[Document images with source code]
++++++++

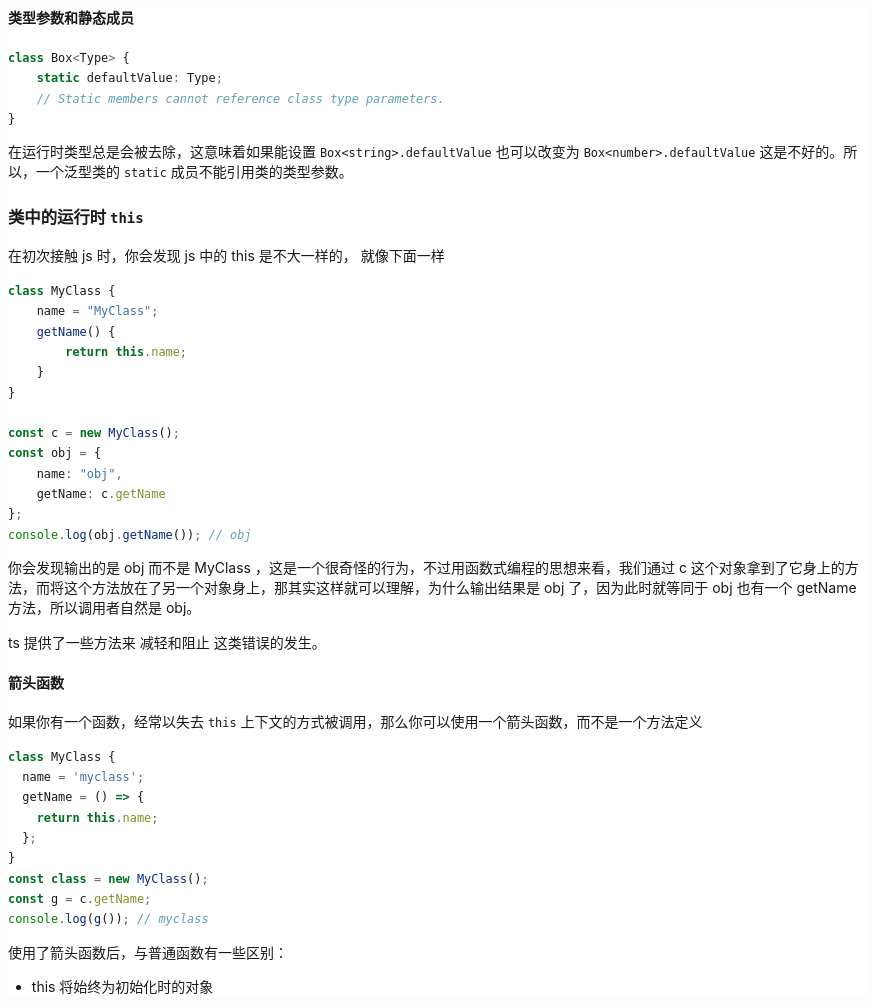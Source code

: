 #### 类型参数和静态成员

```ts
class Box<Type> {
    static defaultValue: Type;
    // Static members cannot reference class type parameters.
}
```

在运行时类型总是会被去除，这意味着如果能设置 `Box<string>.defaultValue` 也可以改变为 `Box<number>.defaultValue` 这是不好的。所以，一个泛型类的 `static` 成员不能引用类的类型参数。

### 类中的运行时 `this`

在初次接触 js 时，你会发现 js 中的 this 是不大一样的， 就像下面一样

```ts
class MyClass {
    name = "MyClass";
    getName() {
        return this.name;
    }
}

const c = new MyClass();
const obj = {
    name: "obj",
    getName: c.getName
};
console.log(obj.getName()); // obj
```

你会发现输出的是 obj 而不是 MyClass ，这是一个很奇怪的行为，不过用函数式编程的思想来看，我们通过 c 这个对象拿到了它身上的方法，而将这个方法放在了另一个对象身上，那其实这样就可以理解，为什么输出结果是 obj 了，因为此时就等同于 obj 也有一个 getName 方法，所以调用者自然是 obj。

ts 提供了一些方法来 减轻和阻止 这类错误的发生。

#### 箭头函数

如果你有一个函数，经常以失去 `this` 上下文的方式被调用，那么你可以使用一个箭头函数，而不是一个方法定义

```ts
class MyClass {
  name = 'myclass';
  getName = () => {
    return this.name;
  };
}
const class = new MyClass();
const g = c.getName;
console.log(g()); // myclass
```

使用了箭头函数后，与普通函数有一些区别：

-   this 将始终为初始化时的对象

++++++++

▸ **What you have to do**
If a line in the entries above holds the word "this", count it; then report the total alone.

▸ **Solution**
6